As it happens, we have 535 Senators and Representatives from the states, who can serve the role of elector quite nicely (the fact that there are 535 instead of 538 also eliminates the possibility of a tie).

Step 3: Require that Senators and Representatives vote their constituencies.As it stands now, there are 21 states that do not require that electors cast their votes consistent with the popular vote. The other 29 states have classified voting against the popular will as anything from a civil infraction liable to small fines to a misdemeanor.

My proposal is to make voting against the popular will an impeachable felony. Any Senator or Representative who violates this rule will be subject to impeachment and removal from office if found guilty, as well as criminal prosecution and sentencing.

Step 4: Eliminate "winner take all."This is the key part of this proposal. In the 2016 election, Donald Trump won 52.58% of the popular vote in the state of Texas, yet got all 38 of the states electoral votes. While this approach does make tallying up the votes easier (at least, it did before the days of computers and big data), it also disenfranchises large numbers of voters.

Consider the 1984 Presidential Election, for example. It's no secret that Walter Mondale lost, and lost big. Ronald Reagan garnered 59% of the popular vote, compared to Mondale's 41%. Yet, when it came to the Electoral College, Reagan won 525 of 538 – nearly 98% of the Electoral College. This lopsided result effectively sent a message to almost 38 million people that their votes didn't matter.

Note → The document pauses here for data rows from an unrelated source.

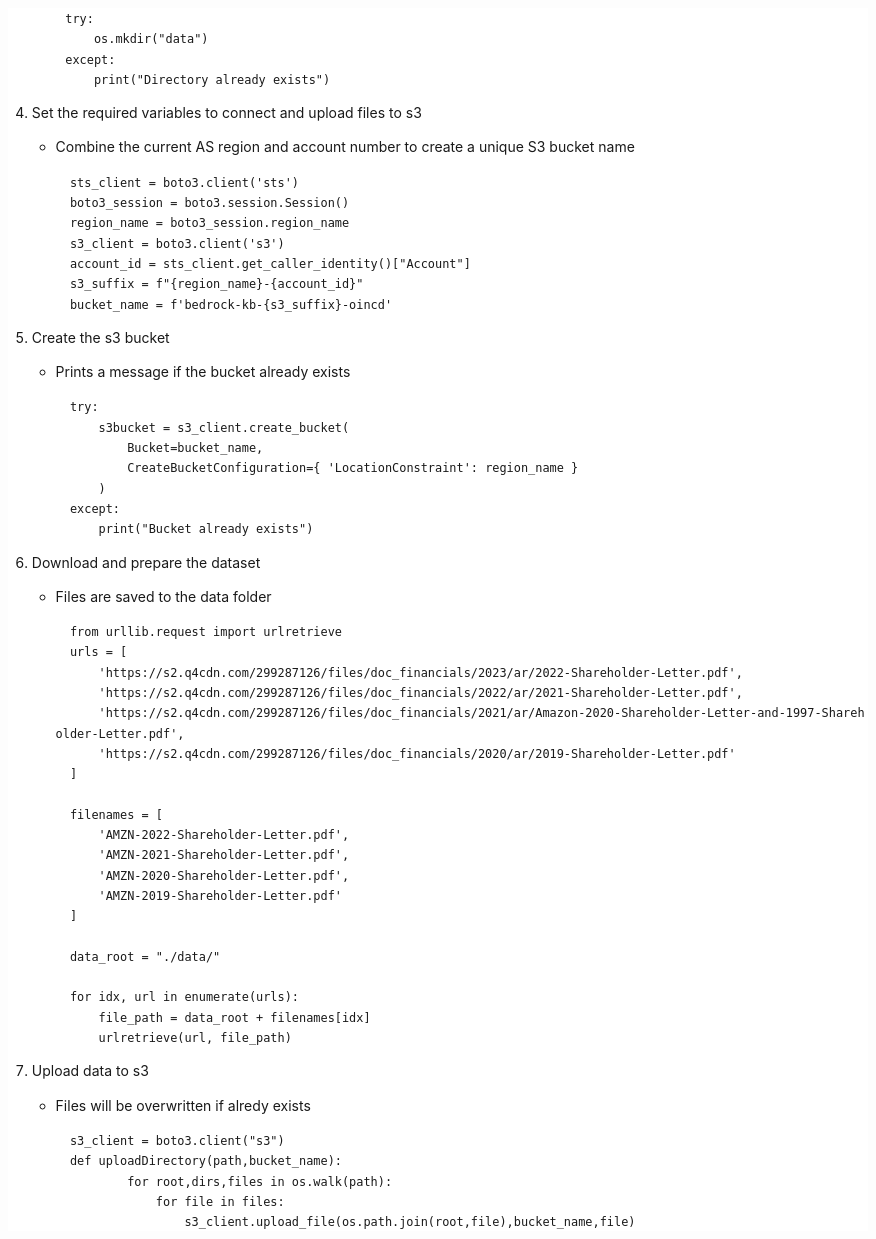             try:
                os.mkdir("data")
            except:
                print("Directory already exists")

4. Set the required variables to connect and upload files to s3
    * Combine the current AS region and account number to create a unique S3 bucket name

            sts_client = boto3.client('sts')
            boto3_session = boto3.session.Session()
            region_name = boto3_session.region_name
            s3_client = boto3.client('s3')
            account_id = sts_client.get_caller_identity()["Account"]
            s3_suffix = f"{region_name}-{account_id}"
            bucket_name = f'bedrock-kb-{s3_suffix}-oincd'   

5. Create the s3 bucket
    * Prints a message if the bucket already exists

            try:
                s3bucket = s3_client.create_bucket(
                    Bucket=bucket_name,
                    CreateBucketConfiguration={ 'LocationConstraint': region_name }
                )
            except:
                print("Bucket already exists")     

6. Download and prepare the dataset
    * Files are saved to the data folder

            from urllib.request import urlretrieve
            urls = [
                'https://s2.q4cdn.com/299287126/files/doc_financials/2023/ar/2022-Shareholder-Letter.pdf',
                'https://s2.q4cdn.com/299287126/files/doc_financials/2022/ar/2021-Shareholder-Letter.pdf',
                'https://s2.q4cdn.com/299287126/files/doc_financials/2021/ar/Amazon-2020-Shareholder-Letter-and-1997-Shareholder-Letter.pdf',
                'https://s2.q4cdn.com/299287126/files/doc_financials/2020/ar/2019-Shareholder-Letter.pdf'
            ]

            filenames = [
                'AMZN-2022-Shareholder-Letter.pdf',
                'AMZN-2021-Shareholder-Letter.pdf',
                'AMZN-2020-Shareholder-Letter.pdf',
                'AMZN-2019-Shareholder-Letter.pdf'
            ]

            data_root = "./data/"

            for idx, url in enumerate(urls):
                file_path = data_root + filenames[idx]
                urlretrieve(url, file_path)       

7. Upload data to s3
    * Files will be overwritten if alredy exists

            s3_client = boto3.client("s3")
            def uploadDirectory(path,bucket_name):
                    for root,dirs,files in os.walk(path):
                        for file in files:
                            s3_client.upload_file(os.path.join(root,file),bucket_name,file)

Nebraska and Maine are the only two states that do not follow this "winner take all" approach. My proposal is to expand on this, refine it, and implement it across all 50 states as follows:
  • United States Senators will be bound by law to cast their electoral votes in accordance with the popular vote in their state.
  • United States Representatives will be bound by law to cast their electoral votes in accordance with the popular vote in their Congressional district.
Again, to use Pennsylvania in 2012 as an example, Pennsylvania's 20 electoral votes would not have all gone to Barack Obama (as they did in the election). Instead, President Obama would have won 7 of Pennsylvania's 20 electoral votes (one each from Senators Bob Casey and Pat Toomey, to reflect the popular vote state-wide, as well as one each from the five Congressional districts he carried) and Mitt Romney would have won the remaining thirteen.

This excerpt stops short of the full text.